By Stuart Rosebrook
On January 11, 1873, The Arizona Miner newspaper reported one of the first baseball games played in the Arizona Territory, a Christmas day game at Camp Grant: “In the forenoon, an exciting game of base ball [sic] took place. This occupied the attention [of] both of the combatants, until one o’clock, when the welcome call to dinner was wafted to our ears, and readily responded to.” While The Arizona Miner didn’t report the game’s outcome, it reveals that two years after the first professional league, the National Association, was organized in the East, baseball was played in the remote West. Baseball was becoming the national pastime.

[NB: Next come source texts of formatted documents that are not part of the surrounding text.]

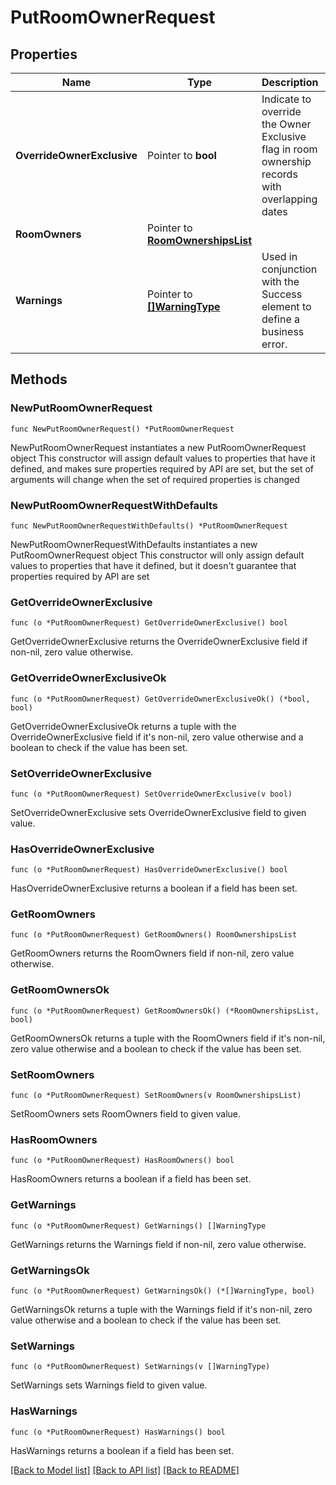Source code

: # PutRoomOwnerRequest

## Properties

Name | Type | Description | Notes
------------ | ------------- | ------------- | -------------
**OverrideOwnerExclusive** | Pointer to **bool** | Indicate to override the Owner Exclusive flag in room ownership records with overlapping dates | [optional] [default to false]
**RoomOwners** | Pointer to [**RoomOwnershipsList**](RoomOwnershipsList.md) |  | [optional] 
**Warnings** | Pointer to [**[]WarningType**](WarningType.md) | Used in conjunction with the Success element to define a business error. | [optional] 

## Methods

### NewPutRoomOwnerRequest

`func NewPutRoomOwnerRequest() *PutRoomOwnerRequest`

NewPutRoomOwnerRequest instantiates a new PutRoomOwnerRequest object
This constructor will assign default values to properties that have it defined,
and makes sure properties required by API are set, but the set of arguments
will change when the set of required properties is changed

### NewPutRoomOwnerRequestWithDefaults

`func NewPutRoomOwnerRequestWithDefaults() *PutRoomOwnerRequest`

NewPutRoomOwnerRequestWithDefaults instantiates a new PutRoomOwnerRequest object
This constructor will only assign default values to properties that have it defined,
but it doesn't guarantee that properties required by API are set

### GetOverrideOwnerExclusive

`func (o *PutRoomOwnerRequest) GetOverrideOwnerExclusive() bool`

GetOverrideOwnerExclusive returns the OverrideOwnerExclusive field if non-nil, zero value otherwise.

### GetOverrideOwnerExclusiveOk

`func (o *PutRoomOwnerRequest) GetOverrideOwnerExclusiveOk() (*bool, bool)`

GetOverrideOwnerExclusiveOk returns a tuple with the OverrideOwnerExclusive field if it's non-nil, zero value otherwise
and a boolean to check if the value has been set.

### SetOverrideOwnerExclusive

`func (o *PutRoomOwnerRequest) SetOverrideOwnerExclusive(v bool)`

SetOverrideOwnerExclusive sets OverrideOwnerExclusive field to given value.

### HasOverrideOwnerExclusive

`func (o *PutRoomOwnerRequest) HasOverrideOwnerExclusive() bool`

HasOverrideOwnerExclusive returns a boolean if a field has been set.

### GetRoomOwners

`func (o *PutRoomOwnerRequest) GetRoomOwners() RoomOwnershipsList`

GetRoomOwners returns the RoomOwners field if non-nil, zero value otherwise.

### GetRoomOwnersOk

`func (o *PutRoomOwnerRequest) GetRoomOwnersOk() (*RoomOwnershipsList, bool)`

GetRoomOwnersOk returns a tuple with the RoomOwners field if it's non-nil, zero value otherwise
and a boolean to check if the value has been set.

### SetRoomOwners

`func (o *PutRoomOwnerRequest) SetRoomOwners(v RoomOwnershipsList)`

SetRoomOwners sets RoomOwners field to given value.

### HasRoomOwners

`func (o *PutRoomOwnerRequest) HasRoomOwners() bool`

HasRoomOwners returns a boolean if a field has been set.

### GetWarnings

`func (o *PutRoomOwnerRequest) GetWarnings() []WarningType`

GetWarnings returns the Warnings field if non-nil, zero value otherwise.

### GetWarningsOk

`func (o *PutRoomOwnerRequest) GetWarningsOk() (*[]WarningType, bool)`

GetWarningsOk returns a tuple with the Warnings field if it's non-nil, zero value otherwise
and a boolean to check if the value has been set.

### SetWarnings

`func (o *PutRoomOwnerRequest) SetWarnings(v []WarningType)`

SetWarnings sets Warnings field to given value.

### HasWarnings

`func (o *PutRoomOwnerRequest) HasWarnings() bool`

HasWarnings returns a boolean if a field has been set.


[[Back to Model list]](../README.md#documentation-for-models) [[Back to API list]](../README.md#documentation-for-api-endpoints) [[Back to README]](../README.md)


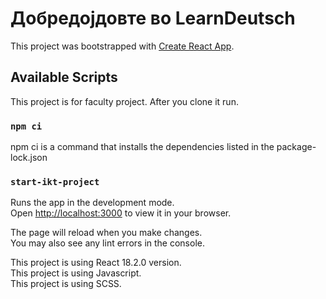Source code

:# Добредојдовте во LearnDeutsch 

This project was bootstrapped with [Create React App](https://github.com/facebook/create-react-app).

## Available Scripts

This project is for faculty project.
After you clone it run.

### `npm ci` 
 npm ci is a command that installs the dependencies listed in the package-lock.json

### `start-ikt-project`

Runs the app in the development mode.\
Open [http://localhost:3000](http://localhost:3000) to view it in your browser.

The page will reload when you make changes.\
You may also see any lint errors in the console.

This project is using React 18.2.0 version.\
This project is using Javascript.\
This project is using SCSS.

Between the founding of the Arizona Territory in 1863 and 1871, soldiers, miners and settlers brought baseball to the fledgling territory. Teams were organized at Army forts, mining camps and boom towns. Prescott appears to have had one of the first town teams. The Arizona Miner reported on June 13, 1866, that “a base ball club has been formed in Prescott.”
As Arizona grew in the 1870s and 1880s, so did baseball clubs, with teams organized in Tucson, Tombstone, Phoenix, Yuma and Prescott. The April 9, 1880 Weekly Journal Miner announced that “a championship game of base ball between a Fort Whipple nine and a picked nine of Prescott” would be played. The national pastime was a part of life in the original territorial capital.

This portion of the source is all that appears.